メリルに連れられ解体場を後にするヤコウ達の後ろ姿を見ながらため息をつくと、解体の責任者がリブラをよんでいる。
「どうした、なにか問題が」
「この量だ、問題が無いわけないだろ。魔石だけでもかなりの額だぞこれは」
解体の責任者、年老いた犬の獣人のルドルフが呆れたと言わんばかりにそう言うと「しかし、残念だな」と小さく呟く。
「どういうことだ」
「どうもこう……まともに使えるのは魔石と肉くらいだな。ファングの毛皮なんぞ殆ど取れんぞ」
持ち上げたファングの体は爪で引き裂いた様にボロボロであり「殆どこんな感じだ」と山に戻す。

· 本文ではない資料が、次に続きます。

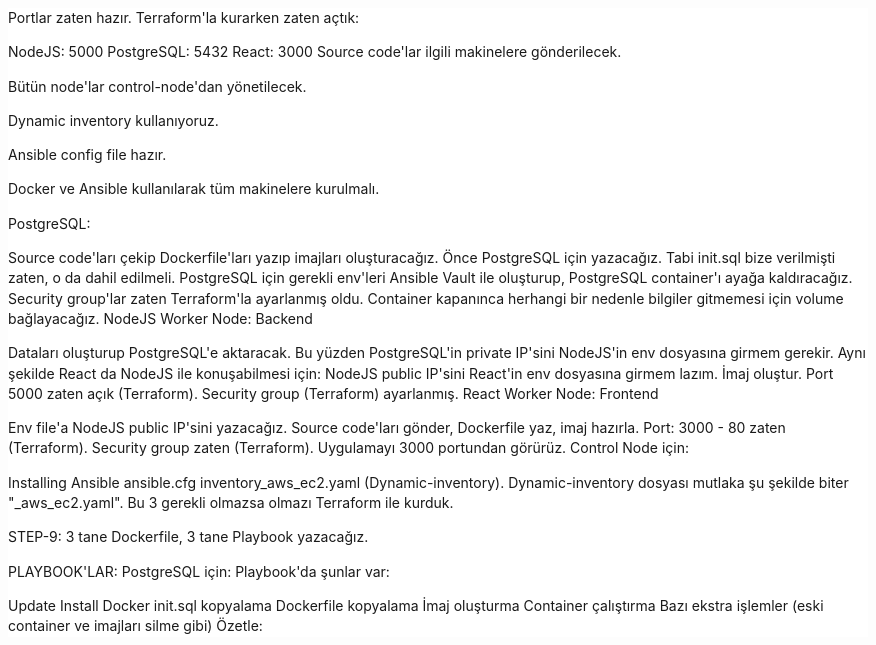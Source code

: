 Portlar zaten hazır. Terraform'la kurarken zaten açtık:

NodeJS: 5000
PostgreSQL: 5432
React: 3000
Source code'lar ilgili makinelere gönderilecek.

Bütün node'lar control-node'dan yönetilecek.

Dynamic inventory kullanıyoruz.

Ansible config file hazır.

Docker ve Ansible kullanılarak tüm makinelere kurulmalı.

PostgreSQL:

Source code'ları çekip Dockerfile'ları yazıp imajları oluşturacağız. Önce PostgreSQL için yazacağız. Tabi init.sql bize verilmişti zaten, o da dahil edilmeli.
PostgreSQL için gerekli env'leri Ansible Vault ile oluşturup, PostgreSQL container'ı ayağa kaldıracağız.
Security group'lar zaten Terraform'la ayarlanmış oldu.
Container kapanınca herhangi bir nedenle bilgiler gitmemesi için volume bağlayacağız.
NodeJS Worker Node: Backend

Dataları oluşturup PostgreSQL'e aktaracak. Bu yüzden PostgreSQL'in private IP'sini NodeJS'in env dosyasına girmem gerekir. Aynı şekilde React da NodeJS ile konuşabilmesi için: NodeJS public IP'sini React'in env dosyasına girmem lazım.
İmaj oluştur.
Port 5000 zaten açık (Terraform).
Security group (Terraform) ayarlanmış.
React Worker Node: Frontend

Env file'a NodeJS public IP'sini yazacağız.
Source code'ları gönder, Dockerfile yaz, imaj hazırla.
Port: 3000 - 80 zaten (Terraform).
Security group zaten (Terraform). Uygulamayı 3000 portundan görürüz.
Control Node için:

Installing Ansible
ansible.cfg
inventory_aws_ec2.yaml (Dynamic-inventory). Dynamic-inventory dosyası mutlaka şu şekilde biter "_aws_ec2.yaml".
Bu 3 gerekli olmazsa olmazı Terraform ile kurduk.

STEP-9:
3 tane Dockerfile, 3 tane Playbook yazacağız.

PLAYBOOK'LAR:
PostgreSQL için:
Playbook'da şunlar var:

Update
Install Docker
init.sql kopyalama
Dockerfile kopyalama
İmaj oluşturma
Container çalıştırma
Bazı ekstra işlemler (eski container ve imajları silme gibi)
Özetle:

「まぁ、それでも魔石と肉はとれる。ほれ、リブラよ、魔術師ギルドと商工ギルドに早う連絡せい。さっさと引き取って貰わんと狭くてかなわんわ」
「はいはい、分かった分かった」
「分かったなら、さっさと出ていけ。こんなでかいのに居られたら邪魔じゃ」
「それは悪かったな」とリブラは解体場を後にし、ルドルフは「ほれ!さっさと始めんと朝になっちまうぞ」と檄を飛ばしながら自らも作業に戻るのだった。